* **WHAT IS EXPECTED**: Once the images are removed, set down everything else in the listing below exactly.

═════ PROVIDED MATERIAL

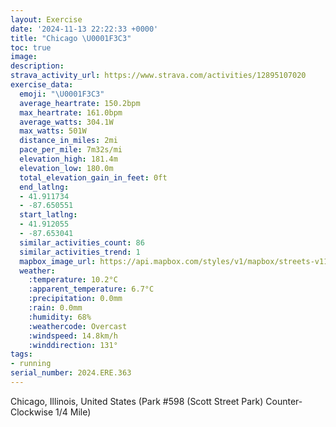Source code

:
 ```yaml
---
layout: Exercise
date: '2024-11-13 22:22:33 +0000'
title: "Chicago \U0001F3C3"
toc: true
image:
description:
strava_activity_url: https://www.strava.com/activities/12895107020
exercise_data:
  emoji: "\U0001F3C3"
  average_heartrate: 150.2bpm
  max_heartrate: 161.0bpm
  average_watts: 304.1W
  max_watts: 501W
  distance_in_miles: 2mi
  pace_per_mile: 7m32s/mi
  elevation_high: 181.4m
  elevation_low: 180.0m
  total_elevation_gain_in_feet: 0ft
  end_latlng:
  - 41.911734
  - -87.650551
  start_latlng:
  - 41.912055
  - -87.653041
  similar_activities_count: 86
  similar_activities_trend: 1
  mapbox_image_url: https://api.mapbox.com/styles/v1/mapbox/streets-v11/static/path-5+787af2-1.0(i%7Bx~Fbk~uO%3Fy%40Dc%40Tc%40jBoCJS%40OGyFBI%40AV%40BQIgL%40%7DCEgBAeBFgBCa%40%40OBELC~%40%40%5EEL%40JDBP%40TA%60EB%60%40FTJRTNJ%40%60AAZGXUHW%40%5BEcDEQKSUQOGS%40gAPQJKRGV%3FPDvCDVDLNNPHJ%40dAERENMHKFMBO%3FsAEwACQKUIKKGWCa%40%3Fm%40FKDONOb%40B%60DBVFTNPVJrAGVKHGLSBQAuBCu%40CYGMSUSES%3F_AHMBQJIPGT%40rC%40XDVPXVLJ%40d%40Al%40GNGRWFW%40QG_DGWQWKGQC%7BAAWASGGGICWF%7DA%3F%5DVGLN%60E%40hQB%60BCd%40%3Fn%40BbB),pin-s-s+e5b22e(-87.65122,41.91173),pin-s-f+89ae00(-87.64909,41.91097999999998)/auto/800x800?access_token=pk.eyJ1Ijoiam9zaGJlY2ttYW4iLCJhIjoiY205eWR2aDd1MWZ6djJrbXc4a3M0bWZleiJ9.XiG9OWkNcZk2QzjJbxLB4A
  weather:
    :temperature: 10.2°C
    :apparent_temperature: 6.7°C
    :precipitation: 0.0mm
    :rain: 0.0mm
    :humidity: 68%
    :weathercode: Overcast
    :windspeed: 14.8km/h
    :winddirection: 131°
tags:
- running
serial_number: 2024.ERE.363
---
```

Chicago, Illinois, United States (Park #598 (Scott Street Park) Counter-Clockwise 1/4 Mile)
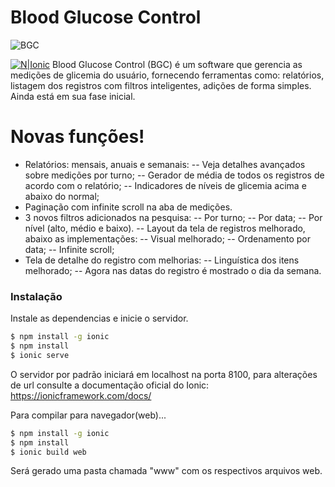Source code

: # Blood Glucose Control

![BGC](https://firebasestorage.googleapis.com/v0/b/blood-glucose-control.appspot.com/o/imgs%2Flogo.png?alt=media&token=77e76cc0-101d-47b6-a05e-2a9796dcc747)

[![N|Ionic](https://firebasestorage.googleapis.com/v0/b/blood-glucose-control.appspot.com/o/imgs%2FPOWERED%20BY%20(2).png?alt=media&token=485f9cf2-4b53-4fe9-9c1a-a7e9a8a81c8a)](https://ionicframework.com)
Blood Glucose Control (BGC) é um software que gerencia as medições de glicemia do usuário, fornecendo ferramentas como: relatórios, listagem dos registros com filtros inteligentes, adições de forma simples. Ainda está em sua fase inicial.

# Novas funções!

  - Relatórios: mensais, anuais e semanais:
  -- Veja detalhes avançados sobre medições por turno;
-- Gerador de média de todos os registros de acordo com o relatório;
-- Indicadores de níveis de glicemia acima e abaixo do normal;
  - Paginação com infinite scroll na aba de medições.
  - 3 novos filtros adicionados na pesquisa:
  -- Por turno;
-- Por data;
-- Por nível (alto, médio e baixo).
-- Layout da tela de registros melhorado, abaixo as implementações:
-- Visual melhorado;
-- Ordenamento por data;
-- Infinite scroll;
- Tela de detalhe do registro com melhorias:
-- Linguística dos itens melhorado;
-- Agora nas datas do registro é mostrado o dia da semana.

### Instalação
Instale as dependencias e inicie o servidor.

```sh
$ npm install -g ionic
$ npm install
$ ionic serve
```
O servidor por padrão iniciará em localhost na porta 8100, para alterações de url consulte a documentação oficial do Ionic: 
https://ionicframework.com/docs/

Para compilar para navegador(web)...

```sh
$ npm install -g ionic
$ npm install
$ ionic build web
```
Será gerado uma pasta chamada "www" com os respectivos arquivos web.

[//]: # (These are reference links used in the body of this note and get stripped out when the markdown processor does its job. There is no need to format nicely because it shouldn't be seen. Thanks SO - http://stackoverflow.com/questions/4823468/store-comments-in-markdown-syntax)


   [dill]: <https://github.com/joemccann/dillinger>
   [git-repo-url]: <https://github.com/joemccann/dillinger.git>
   [john gruber]: <http://daringfireball.net>
   [df1]: <http://daringfireball.net/projects/markdown/>
   [markdown-it]: <https://github.com/markdown-it/markdown-it>
   [Ace Editor]: <http://ace.ajax.org>
   [node.js]: <http://nodejs.org>
   [Twitter Bootstrap]: <http://twitter.github.com/bootstrap/>
   [jQuery]: <http://jquery.com>
   [@tjholowaychuk]: <http://twitter.com/tjholowaychuk>
   [express]: <http://expressjs.com>
   [AngularJS]: <http://angularjs.org>
   [Gulp]: <http://gulpjs.com>

   [PlDb]: <https://github.com/joemccann/dillinger/tree/master/plugins/dropbox/README.md>
   [PlGh]: <https://github.com/joemccann/dillinger/tree/master/plugins/github/README.md>
   [PlGd]: <https://github.com/joemccann/dillinger/tree/master/plugins/googledrive/README.md>
   [PlOd]: <https://github.com/joemccann/dillinger/tree/master/plugins/onedrive/README.md>
   [PlMe]: <https://github.com/joemccann/dillinger/tree/master/plugins/medium/README.md>
   [PlGa]: <https://github.com/RahulHP/dillinger/blob/master/plugins/googleanalytics/README.md>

══════════

* **SOLUTION TO THIS EXERCISE**:
Source code

:
 ```yaml
---
layout: Exercise
date: '2024-11-13 22:22:33 +0000'
title: "Chicago \U0001F3C3"
toc: true
image:
description:
strava_activity_url: https://www.strava.com/activities/12895107020
exercise_data:
  emoji: "\U0001F3C3"
  average_heartrate: 150.2bpm
  max_heartrate: 161.0bpm
  average_watts: 304.1W
  max_watts: 501W
  distance_in_miles: 2mi
  pace_per_mile: 7m32s/mi
  elevation_high: 181.4m
  elevation_low: 180.0m
  total_elevation_gain_in_feet: 0ft
  end_latlng:
  - 41.911734
  - -87.650551
  start_latlng:
  - 41.912055
  - -87.653041
  similar_activities_count: 86
  similar_activities_trend: 1
  mapbox_image_url: https://api.mapbox.com/styles/v1/mapbox/streets-v11/static/path-5+787af2-1.0(i%7Bx~Fbk~uO%3Fy%40Dc%40Tc%40jBoCJS%40OGyFBI%40AV%40BQIgL%40%7DCEgBAeBFgBCa%40%40OBELC~%40%40%5EEL%40JDBP%40TA%60EB%60%40FTJRTNJ%40%60AAZGXUHW%40%5BEcDEQKSUQOGS%40gAPQJKRGV%3FPDvCDVDLNNPHJ%40dAERENMHKFMBO%3FsAEwACQKUIKKGWCa%40%3Fm%40FKDONOb%40B%60DBVFTNPVJrAGVKHGLSBQAuBCu%40CYGMSUSES%3F_AHMBQJIPGT%40rC%40XDVPXVLJ%40d%40Al%40GNGRWFW%40QG_DGWQWKGQC%7BAAWASGGGICWF%7DA%3F%5DVGLN%60E%40hQB%60BCd%40%3Fn%40BbB),pin-s-s+e5b22e(-87.65122,41.91173),pin-s-f+89ae00(-87.64909,41.91097999999998)/auto/800x800?access_token=pk.eyJ1Ijoiam9zaGJlY2ttYW4iLCJhIjoiY205eWR2aDd1MWZ6djJrbXc4a3M0bWZleiJ9.XiG9OWkNcZk2QzjJbxLB4A
  weather:
    :temperature: 10.2°C
    :apparent_temperature: 6.7°C
    :precipitation: 0.0mm
    :rain: 0.0mm
    :humidity: 68%
    :weathercode: Overcast
    :windspeed: 14.8km/h
    :winddirection: 131°
tags:
- running
serial_number: 2024.ERE.363
---
```

Chicago, Illinois, United States (Park #598 (Scott Street Park) Counter-Clockwise 1/4 Mile)
Source code

: # Blood Glucose Control

![BGC](https://firebasestorage.googleapis.com/v0/b/blood-glucose-control.appspot.com/o/imgs%2Flogo.png?alt=media&token=77e76cc0-101d-47b6-a05e-2a9796dcc747)

[![N|Ionic](https://firebasestorage.googleapis.com/v0/b/blood-glucose-control.appspot.com/o/imgs%2FPOWERED%20BY%20(2).png?alt=media&token=485f9cf2-4b53-4fe9-9c1a-a7e9a8a81c8a)](https://ionicframework.com)
Blood Glucose Control (BGC) é um software que gerencia as medições de glicemia do usuário, fornecendo ferramentas como: relatórios, listagem dos registros com filtros inteligentes, adições de forma simples. Ainda está em sua fase inicial.

# Novas funções!

  - Relatórios: mensais, anuais e semanais:
  -- Veja detalhes avançados sobre medições por turno;
-- Gerador de média de todos os registros de acordo com o relatório;
-- Indicadores de níveis de glicemia acima e abaixo do normal;
  - Paginação com infinite scroll na aba de medições.
  - 3 novos filtros adicionados na pesquisa:
  -- Por turno;
-- Por data;
-- Por nível (alto, médio e baixo).
-- Layout da tela de registros melhorado, abaixo as implementações:
-- Visual melhorado;
-- Ordenamento por data;
-- Infinite scroll;
- Tela de detalhe do registro com melhorias:
-- Linguística dos itens melhorado;
-- Agora nas datas do registro é mostrado o dia da semana.

### Instalação
Instale as dependencias e inicie o servidor.

```sh
$ npm install -g ionic
$ npm install
$ ionic serve
```
O servidor por padrão iniciará em localhost na porta 8100, para alterações de url consulte a documentação oficial do Ionic: 
https://ionicframework.com/docs/

Para compilar para navegador(web)...

```sh
$ npm install -g ionic
$ npm install
$ ionic build web
```
Será gerado uma pasta chamada "www" com os respectivos arquivos web.

[//]: # (These are reference links used in the body of this note and get stripped out when the markdown processor does its job. There is no need to format nicely because it shouldn't be seen. Thanks SO - http://stackoverflow.com/questions/4823468/store-comments-in-markdown-syntax)


   [dill]: <https://github.com/joemccann/dillinger>
   [git-repo-url]: <https://github.com/joemccann/dillinger.git>
   [john gruber]: <http://daringfireball.net>
   [df1]: <http://daringfireball.net/projects/markdown/>
   [markdown-it]: <https://github.com/markdown-it/markdown-it>
   [Ace Editor]: <http://ace.ajax.org>
   [node.js]: <http://nodejs.org>
   [Twitter Bootstrap]: <http://twitter.github.com/bootstrap/>
   [jQuery]: <http://jquery.com>
   [@tjholowaychuk]: <http://twitter.com/tjholowaychuk>
   [express]: <http://expressjs.com>
   [AngularJS]: <http://angularjs.org>
   [Gulp]: <http://gulpjs.com>

   [PlDb]: <https://github.com/joemccann/dillinger/tree/master/plugins/dropbox/README.md>
   [PlGh]: <https://github.com/joemccann/dillinger/tree/master/plugins/github/README.md>
   [PlGd]: <https://github.com/joemccann/dillinger/tree/master/plugins/googledrive/README.md>
   [PlOd]: <https://github.com/joemccann/dillinger/tree/master/plugins/onedrive/README.md>
   [PlMe]: <https://github.com/joemccann/dillinger/tree/master/plugins/medium/README.md>
   [PlGa]: <https://github.com/RahulHP/dillinger/blob/master/plugins/googleanalytics/README.md>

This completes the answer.